+++ Extracted records

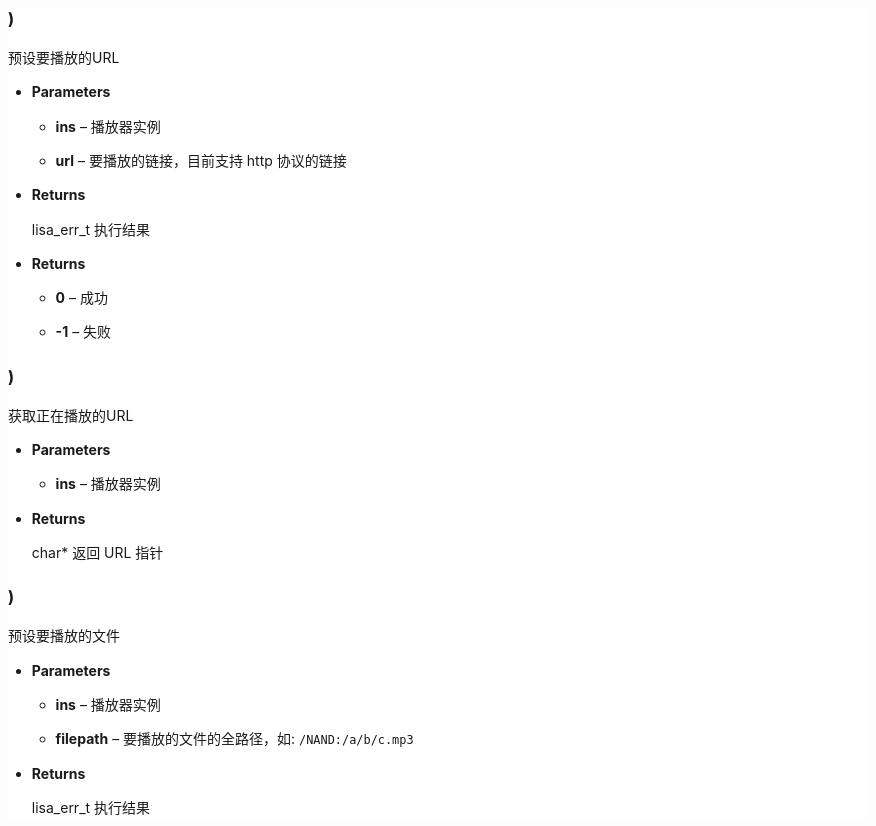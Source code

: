 


### )
预设要播放的URL 


* **Parameters**

    
    * **ins** – 播放器实例 


    * **url** – 要播放的链接，目前支持 http 协议的链接 



* **Returns**

    lisa_err_t 执行结果 



* **Returns**

    
    * **0** – 成功 


    * **-1** – 失败 




### )
获取正在播放的URL 


* **Parameters**

    
    * **ins** – 播放器实例 



* **Returns**

    char\* 返回 URL 指针 



### )
预设要播放的文件 


* **Parameters**

    
    * **ins** – 播放器实例 


    * **filepath** – 要播放的文件的全路径，如: `/NAND:/a/b/c.mp3` 



* **Returns**

    lisa_err_t 执行结果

++++++

**Task brief**
A word-for-word copy of all the records above is required, with the pictures left out.

**Reply to the exercise**
Source code

: 


### )
预设要播放的URL 


* **Parameters**

    
    * **ins** – 播放器实例 


    * **url** – 要播放的链接，目前支持 http 协议的链接 



* **Returns**

    lisa_err_t 执行结果 



* **Returns**

    
    * **0** – 成功 


    * **-1** – 失败 




### )
获取正在播放的URL 


* **Parameters**

    
    * **ins** – 播放器实例 



* **Returns**

    char\* 返回 URL 指针 



### )
预设要播放的文件 


* **Parameters**

    
    * **ins** – 播放器实例 


    * **filepath** – 要播放的文件的全路径，如: `/NAND:/a/b/c.mp3` 



* **Returns**

    lisa_err_t 执行结果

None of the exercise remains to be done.